> [What you have to do] Determine the number of lines below that contain the string "functionality", and state only that number.

Dataset excerpts:
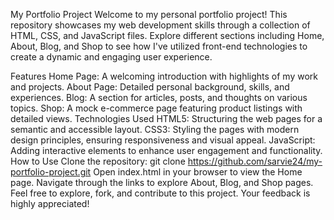 My Portfolio Project
Welcome to my personal portfolio project! This repository showcases my web development skills through a collection of HTML, CSS, and JavaScript files. Explore different sections including Home, About, Blog, and Shop to see how I've utilized front-end technologies to create a dynamic and engaging user experience.

Features
Home Page: A welcoming introduction with highlights of my work and projects.
About Page: Detailed personal background, skills, and experiences.
Blog: A section for articles, posts, and thoughts on various topics.
Shop: A mock e-commerce page featuring product listings with detailed views.
Technologies Used
HTML5: Structuring the web pages for a semantic and accessible layout.
CSS3: Styling the pages with modern design principles, ensuring responsiveness and visual appeal.
JavaScript: Adding interactive elements to enhance user engagement and functionality.
How to Use
Clone the repository: git clone https://github.com/sarvie24/my-portfolio-project.git
Open index.html in your browser to view the Home page.
Navigate through the links to explore About, Blog, and Shop pages.
Feel free to explore, fork, and contribute to this project. Your feedback is highly appreciated!
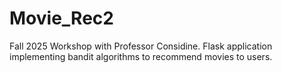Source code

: # Movie_Rec2
Fall 2025 Workshop with Professor Considine. Flask application implementing bandit algorithms to recommend movies to users.
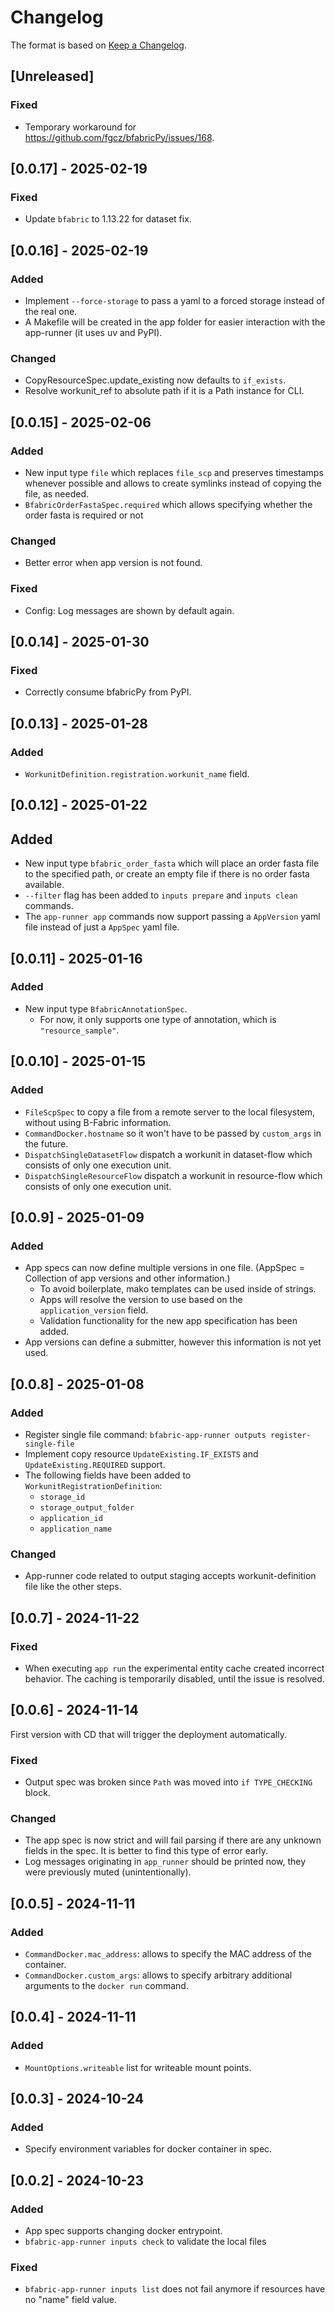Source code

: # Changelog

The format is based on [Keep a Changelog](https://keepachangelog.com/en/1.1.0/).

## \[Unreleased\]

### Fixed

- Temporary workaround for https://github.com/fgcz/bfabricPy/issues/168.

## \[0.0.17\] - 2025-02-19

### Fixed

- Update `bfabric` to 1.13.22 for dataset fix.

## \[0.0.16\] - 2025-02-19

### Added

- Implement `--force-storage` to pass a yaml to a forced storage instead of the real one.
- A Makefile will be created in the app folder for easier interaction with the app-runner (it uses uv and PyPI).

### Changed

- CopyResourceSpec.update_existing now defaults to `if_exists`.
- Resolve workunit_ref to absolute path if it is a Path instance for CLI.

## \[0.0.15\] - 2025-02-06

### Added

- New input type `file` which replaces `file_scp` and preserves timestamps whenever possible and allows to create
    symlinks instead of copying the file, as needed.
- `BfabricOrderFastaSpec.required` which allows specifying whether the order fasta is required or not

### Changed

- Better error when app version is not found.

### Fixed

- Config: Log messages are shown by default again.

## \[0.0.14\] - 2025-01-30

### Fixed

- Correctly consume bfabricPy from PyPI.

## \[0.0.13\] - 2025-01-28

### Added

- `WorkunitDefinition.registration.workunit_name` field.

## \[0.0.12\] - 2025-01-22

## Added

- New input type `bfabric_order_fasta` which will place an order fasta file to the specified path, or create an empty
    file if there is no order fasta available.
- `--filter` flag has been added to `inputs prepare` and `inputs clean` commands.
- The `app-runner app` commands now support passing a `AppVersion` yaml file instead of just a `AppSpec` yaml file.

## \[0.0.11\] - 2025-01-16

### Added

- New input type `BfabricAnnotationSpec`.
    - For now, it only supports one type of annotation, which is `"resource_sample"`.

## \[0.0.10\] - 2025-01-15

### Added

- `FileScpSpec` to copy a file from a remote server to the local filesystem, without using B-Fabric information.
- `CommandDocker.hostname` so it won't have to be passed by `custom_args` in the future.
- `DispatchSingleDatasetFlow` dispatch a workunit in dataset-flow which consists of only one execution unit.
- `DispatchSingleResourceFlow` dispatch a workunit in resource-flow which consists of only one execution unit.

## \[0.0.9\] - 2025-01-09

### Added

- App specs can now define multiple versions in one file. (AppSpec = Collection of app versions and other information.)
    - To avoid boilerplate, mako templates can be used inside of strings.
    - Apps will resolve the version to use based on the `application_version` field.
    - Validation functionality for the new app specification has been added.
- App versions can define a submitter, however this information is not yet used.

## \[0.0.8\] - 2025-01-08

### Added

- Register single file command: `bfabric-app-runner outputs register-single-file`
- Implement copy resource `UpdateExisting.IF_EXISTS` and `UpdateExisting.REQUIRED` support.
- The following fields have been added to `WorkunitRegistrationDefinition`:
    - `storage_id`
    - `storage_output_folder`
    - `application_id`
    - `application_name`

### Changed

- App-runner code related to output staging accepts workunit-definition file like the other steps.

## \[0.0.7\] - 2024-11-22

### Fixed

- When executing `app run` the experimental entity cache created incorrect behavior. The caching is temporarily disabled,
    until the issue is resolved.

## \[0.0.6\] - 2024-11-14

First version with CD that will trigger the deployment automatically.

### Fixed

- Output spec was broken since `Path` was moved into `if TYPE_CHECKING` block.

### Changed

- The app spec is now strict and will fail parsing if there are any unknown fields in the spec. It is better to find
    this type of error early.
- Log messages originating in `app_runner` should be printed now, they were previously muted (unintentionally).

## \[0.0.5\] - 2024-11-11

### Added

- `CommandDocker.mac_address`: allows to specify the MAC address of the container.
- `CommandDocker.custom_args`: allows to specify arbitrary additional arguments to the `docker run` command.

## \[0.0.4\] - 2024-11-11

### Added

- `MountOptions.writeable` list for writeable mount points.

## \[0.0.3\] - 2024-10-24

### Added

- Specify environment variables for docker container in spec.

## \[0.0.2\] - 2024-10-23

### Added

- App spec supports changing docker entrypoint.
- `bfabric-app-runner inputs check` to validate the local files

### Fixed

- `bfabric-app-runner inputs list` does not fail anymore if resources have no "name" field value.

> [Solution] 2